都市計画法では、「都市の健全な発展と秩序ある整備を図るための土地利用、都市施設の整備及び市街地開発事業に関する計画」と定義されています。
都市計画の決定主体は都道府県や市町村になりますが、都市計画を決めるにあたっては、まず「都市」の範囲を明確にしなければなりません。
そこで、市街地・郊外・農地・山林・田園地帯など、土地の目的や人の動き、都市の発展を長期的に見通し、地形などからみて「一体の都市」として区分けする必要がある場所を定めます。
この範囲を、「都市計画区域」として指定し、都市の適正な発展のために必要となる規制、誘導、整備を都市計画決定した上で、実施しています。
区域区分
都市計画を定める区域を都市計画区域といいますが、それ以外のエリアは、「都市計画区域外」か「準都市計画区域」になります。
つまり、日本の国土は、「都市計画区域」「都市計画区域外」「準都市計画区域」に分かれていることになります。
そして、都市計画区域内においては、無秩序な市街化を防止し、計画的な市街化を図るため必要があるときは、都市計画区域を次のとおり区分することができるとされています。
■すでに市街地になっている区域/計画的に市街地にしていく区域⇒市街化区域
■市街化を抑制する区域⇒市街化調整区域
このように都市計画区域を市街化区域と市街化調整区域に区分することを、「区域区分(または、線引き)」といいます。
↓図にしてみました
非線引き区域/都市計画区域外/準都市計画区域
★非線引き区域
上図にある「非線引き区域」とは、区域区分を定めていない都市計画区域です。
都市計画区域内でありながら区域区分の外にあるため、将来的には街づくり計画を進めておくことが想定されるけれども、まだ方向性が決まっていないエリアという位置づけになります。
具体的には、人家や商店・田畑などが混在しているような風景で、土地利用に関する規制が緩やかなのが特徴です。
用途地域についても、定められている場合もあれば、定められていない場合もあります。
★都市計画区域外
「都市計画区域外」は、都市計画法が適用されず、市街地や宅地化が進んでいないエリアです。
主に、農村・山間部や森林地域・海岸・湖沼周辺など、都市部から離れていることから自然豊かな場所が多いです。
★準都市計画区域
「準都市計画区域」は、都市計画区域外に定められていて、土地利用の制限等をせずに放置すれば、将来、都市としての整備、開発、保全に支障が生じる恐れがある区域をいいます。
具体的には、高速道路のインターチェンジや観光地の周辺エリアなど、将来的な開発が見込める可能性があるエリアです。
将来的に一体の都市として総合的に整備・開発・保全されることを目的として、都道府県が指定しています。
市街化区域の特徴
前述のとおり「市街化区域」は、都市計画法で指定される都市計画区域の区域区分のひとつで、
・すでに市街地を形成している区域
・おおむね10年以内に、優先的かつ計画的に市街化を図ることとなっている区域
を指しています。
市街化区域内は土地の利用の方法(用途)によって住居系・商業系・工業系と大きく3つに分類し、さらに細かく分類した13種類の用途地域に分かれています。
それぞれの用途地域では建築できる建物の種類が下表のように細かく規制され、規制を設けることによって良好な都市環境の形成が図られることとなります。
用途地域の詳細ページは下表をクリック
日本の国土の面積は約3,780万ヘクタールですが、その内、都市計画区域に指定されている面積は約1,028万ヘクタール。

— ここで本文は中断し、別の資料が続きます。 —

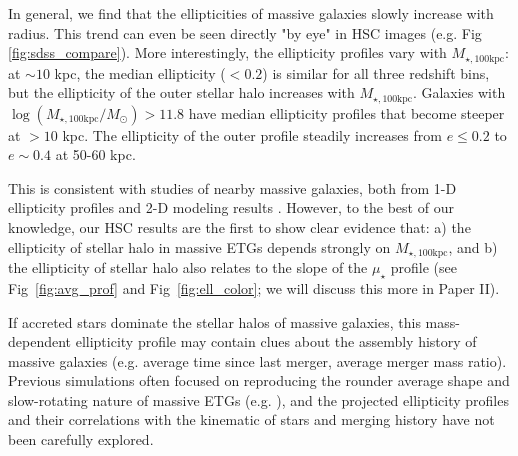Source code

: \documentclass[a4paper,fleqn,usenatbib]{mnras}
\def\mtot{{$M_{\star,100\mathrm{kpc}}$}}
\def\logmtot{{$\log (M_{\star,100\mathrm{kpc}}/M_{\odot})$}}
\def\mden{{$\mu_{\star}$}}
\begin{document}
	In general, we find that the ellipticities of massive galaxies slowly increase 
	with radius. 
	This trend can even be seen directly "by eye" in HSC images (e.g. 
	Fig \ref{fig:sdss_compare}). 
	More interestingly, the ellipticity profiles vary with \mtot{}: 
	at ${\sim} 10$ kpc, the median ellipticity ($< 0.2$) is similar for all three 
	redshift bins, but the ellipticity of the outer stellar halo increases with 
	\mtot{}. 
	Galaxies with \logmtot{}$>11.8$ have median ellipticity profiles that become 
	steeper at $>10$ kpc. 
	The ellipticity of the outer profile steadily increases from 
	$e\le 0.2$ to $e{\sim} 0.4$ at 50-60 kpc.
    
	This is consistent with studies of nearby massive galaxies, both from 1-D 
	ellipticity profiles and 2-D modeling results \citep{Porter1991, Gonzalez2005, 
	Zibetti2005, Spavone2017, Huang2013a, Oh2017}. 
	However, to the best of our knowledge, our HSC results are the first to show 
	clear evidence that:  
	a) the ellipticity of stellar halo in massive ETGs depends strongly on 
	\mtot{}, and 
	b) the ellipticity of stellar halo also relates to the slope of the \mden{}
	profile (see Fig~\ref{fig:avg_prof} and Fig~\ref{fig:ell_color}; 
	we will discuss this more in Paper II). 
    
	If accreted stars dominate the stellar halos of massive galaxies, this 
	mass-dependent ellipticity profile may contain clues about the assembly history 
	of massive galaxies (e.g. average time since last merger, average merger 
	mass ratio).
	Previous simulations often focused on reproducing the rounder average shape 
	and slow-rotating nature of massive ETGs (e.g. \citealt{Wu2014}), and the 
	projected ellipticity profiles and their correlations with the kinematic of 
	stars and merging history have not been carefully explored. 
   
\end{document}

計算すると40%弱です。
さらにその内で、市街化区域に指定されている面積は約145万ヘクタールです。
これは、国土の約3.8%になります。(国土交通省発表/2022年3月31日時点)
ちなみに日本の森林面積は約2,500万ヘクタールで、国土のおよそ66%が森林になるそうです。
国土面積に占める森林面積を「森林率」といいますが、世界の森林率の平均が約30%とのことですので、日本は世界のなかでも自然が多い国であるといえます。
話は戻りますが、都市計画区域は、都市の実際の広がりに合わせて定めるため、ひとつの市町村の行政区域の中に含まれるものから、都道府県や市町村の区分けとは関係なく、いくつかの市町村にまたがるものまで大きさは様々です。
広範囲で計画を立てるため、どうしても都市計画区域に森林や農地などが含まれることがあります。
こうした点からも、区域区分によって市街化区域と市街化調整区域を分ける必要があるのですね。
いずれにしても市街化区域は、「街を活性化させるために活用する地域」として区分されています。
よって、市街化区域では、公共交通機関や道路、電気・ガス・上下水道などの生活インフラが整って(または近い将来に整う)おり、人が暮らしやすいように土地利用が適切に行われているのが特徴です。
市街化調整区域の特徴
次に、「市街化調整区域」について説明します。
こちらも市街化区域と同様、都市計画法に基づき指定される都市計画区域の区域区分のひとつですが、街づくりを推進していくために活用する市街化区域とは違い、
「市街化を、抑制する区域」となります。
市街化調整区域では、農地や緑地などの自然環境の保全が優先されています。
街の活性化を目的とはしていないため、原則として用途地域は定めず、一定の農林水産業施設や公益上必要な施設などの例外を除いて、住居や商業施設などを建築することは原則認められていません。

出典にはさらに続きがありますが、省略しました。